Thats sorta the point for me. To me, Java can be viewed as a few things:

  • A language - it’s a fantastic language
  • An SDK - it’s got an amazing and massive SDK
  • A VM/deployment - it’s got a great VM but a terrible deployment. Unreliable and massive. Thats the sticking point for most
  • Tooling - best tooling by far over any language. Eclipse = godly

So, the only bit I don’t find conducive to games development is deployment strategies. I want to keep using my knowledge of java (which isn’t too bad now). I want to keep utilizing the SDK (though thats limited with this approach). I especially want to keep using the tools.

Java is the win for development :slight_smile:

I’ve been down this route a couple of times. The problem with open sourcing everything and/or selling it on is the support. As noted above I’m a one man band (always have been) trying to produce both games and cross platform libraries. Slick absorbed so much of my time that I stopped writing my own games - at which point, why bother?

So I’d be happy to sell the integration scripts and framework on, but more as an example of how to do everything rather than some generic ongoing tool chain.

In addition you really need to consider whether this sort of things works for you. Limitations for certain platforms limit your types of games you can build successfully. That said, any one of the platforms is quite cool - being to code in Java and deploy for flash is pretty great from a making money point of view straight away :slight_smile:

I’ll be building some other same games as I go along (once I’ve got the next legends update out) so time will tell I guess.

Thanks for the feedback/comments everyone.

Cheers,

Kev

Agreed! Still my favorite dev environment.

I would be fine with that.

I’m aware of the limitations of some platforms. But creating and monetizing flash games with Java is pretty tempting ;D
And having one code base for several platforms (I know that Java promises that for a long time now but we all know it’s not quite true for some of the platforms you already seem to support with TouchAPI) is even more tempting!

Does that mean we have to wait longer? Starting this thread about TouchAPI is just to make us envy you? How cruel! :wink:

Lol, well I wasn’t going to big it up but I got a few requests to explain how it was working and I couldn’t think of a better place than JGO :slight_smile:

As to waiting, well, I don’t really know. Right now I wouldn’t know how much to charge or how to license stuff.

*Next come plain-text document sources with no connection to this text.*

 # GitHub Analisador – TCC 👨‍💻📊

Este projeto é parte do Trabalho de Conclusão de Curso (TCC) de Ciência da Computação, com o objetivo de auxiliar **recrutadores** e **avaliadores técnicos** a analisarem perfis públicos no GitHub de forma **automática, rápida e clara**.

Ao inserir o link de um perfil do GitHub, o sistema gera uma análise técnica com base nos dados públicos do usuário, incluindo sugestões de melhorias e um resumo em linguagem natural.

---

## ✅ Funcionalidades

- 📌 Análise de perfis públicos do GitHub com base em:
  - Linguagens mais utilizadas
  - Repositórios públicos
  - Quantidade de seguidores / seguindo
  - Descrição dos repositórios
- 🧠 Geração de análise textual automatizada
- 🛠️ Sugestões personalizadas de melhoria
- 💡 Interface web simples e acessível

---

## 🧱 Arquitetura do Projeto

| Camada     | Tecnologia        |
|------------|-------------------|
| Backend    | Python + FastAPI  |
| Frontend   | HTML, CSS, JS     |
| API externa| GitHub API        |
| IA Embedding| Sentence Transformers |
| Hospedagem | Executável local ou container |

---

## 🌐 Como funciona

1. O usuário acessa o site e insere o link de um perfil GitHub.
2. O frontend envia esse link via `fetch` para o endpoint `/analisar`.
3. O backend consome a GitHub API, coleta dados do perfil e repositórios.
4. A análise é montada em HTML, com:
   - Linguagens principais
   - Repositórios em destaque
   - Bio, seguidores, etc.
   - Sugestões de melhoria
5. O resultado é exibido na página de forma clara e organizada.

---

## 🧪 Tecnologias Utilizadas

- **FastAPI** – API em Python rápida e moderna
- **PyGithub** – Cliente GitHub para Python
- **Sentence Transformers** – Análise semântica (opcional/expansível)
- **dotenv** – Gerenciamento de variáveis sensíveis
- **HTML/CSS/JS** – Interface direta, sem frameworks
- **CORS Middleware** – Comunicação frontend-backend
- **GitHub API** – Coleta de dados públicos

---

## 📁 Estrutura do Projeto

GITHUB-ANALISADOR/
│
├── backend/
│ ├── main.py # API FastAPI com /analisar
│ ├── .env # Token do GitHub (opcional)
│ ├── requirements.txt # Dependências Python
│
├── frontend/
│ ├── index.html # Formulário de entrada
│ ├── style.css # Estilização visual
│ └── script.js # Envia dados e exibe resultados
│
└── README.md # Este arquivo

It’d be pretty much just a dump of what I have I guess. And how to license etc. I guess I’d just go - donate - get zip - here’s a bunch of stuff. It’d need a sample game though (you’re not having legends ;)).

Cheers,

Kev

Just wanted to chime in and say this has been really useful. I was wondering how you got Java running on iOS.

What did you do about gestures and other features only available on a subset of platforms? Just not use them?

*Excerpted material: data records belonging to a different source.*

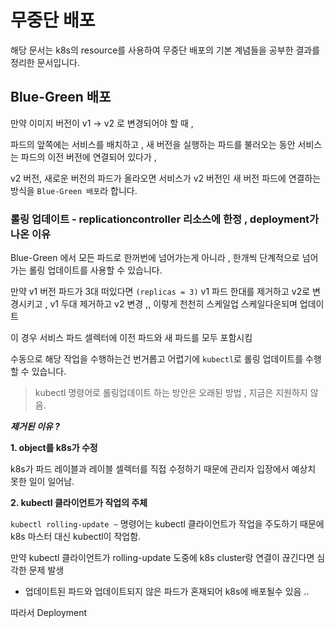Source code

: # 무중단 배포
해당 문서는 k8s의 resource를 사용하여 무중단 배포의 기본 계념들을 공부한 결과를 정리한 문서입니다.

## Blue-Green 배포
만약 이미지 버전이 v1 -> v2 로 변경되어야 할 때 , 

파드의 앞쪽에는 서비스를 배치하고 , 새 버전을 실행하는 파드를 불러오는 동안 서비스는 파드의 이전 버전에 연결되어 있다가 , 

v2 버전, 새로운 버전의 파드가 올라오면 서비스가 v2 버전인 새 버전 파드에 연결하는 방식을 `Blue-Green 배포`라 합니다.

### 롤링 업데이트 - replicationcontroller 리소스에 한정 , deployment가 나온 이유
Blue-Green 에서 모든 파드로 한꺼번에 넘어가는게 아니라 , 한개씩 단계적으로 넘어가는 롤링 업데이트를 사용할 수 있습니다.

만약 v1 버전 파드가 3대 떠있다면 `(replicas = 3)` v1 파드 한대를 제거하고 v2로 변경시키고 , v1 두대 제거하고 v2 변경 ,, 이렇게 천천히 스케일업 스케일다운되며 업데이트

이 경우 서비스 파드 셀렉터에 이전 파드와 새 파드를 모두 포함시킴

수동으로 해당 작업을 수행하는건 번거롭고 어렵기에 `kubectl`로 롤링 업데이트를 수행할 수 있습니다.
>kubectl 명령어로 롤링업데이트 하는 방안은 오래된 방법 , 지금은 지원하지 않음.

***제거된 이유 ?***

**1. object를 k8s가 수정**

k8s가 파드 레이블과 레이블 셀렉터를 직접 수정하기 때문에 관리자 입장에서 예상치 못한 일이 일어남.

**2. kubectl 클라이언트가 작업의 주체**

`kubectl rolling-update ~` 명령어는 kubectl 클라이언트가 작업을 주도하기 때문에 k8s 마스터 대신 kubectl이 작업함.

만약 kubectl 클라이언트가 rolling-update 도중에 k8s cluster랑 연결이 끊긴다면 심각한 문제 발생
- 업데이트된 파드와 업데이트되지 않은 파드가 혼재되어 k8s에 배포될수 있음 ..

따라서 Deployment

Glad it was useful :slight_smile:

I support some gestures, I map from the gesture response handler in the platform specific code into a control being pressed in the game code. So on iOS I might map pinch to Control.ZOOM - then the game can react to zoom. Then on desktop later I might map scroll wheel on the mouse to the same control so zoom then gets support there too - if you see what I mean. It’s about abstracting what things actually mean I guess.

Cheers,

Kev

Where does the server stuff reside? Or at least the communication with the server? All via HTTP?

Things like login, saving games/highscores and such? I guess basically all the Google App Engine stuff :wink:

And what about the payment interface PurchaseListener()? Is that implemented for Android and iOS only? Using their APIs? How does this work for the applet?

This IS interesting stuff, my brain’s running in circles and I’m still at work ::slight_smile:

It’s all via HTTP yep, originally hosted on Google App Engine - but due to their pricing changes moved over onto PHP on a VPS.

PurchaseListener is only supported for in-app purchase on Android and iOS. Thought I plan to add support for application in-app via paypal web.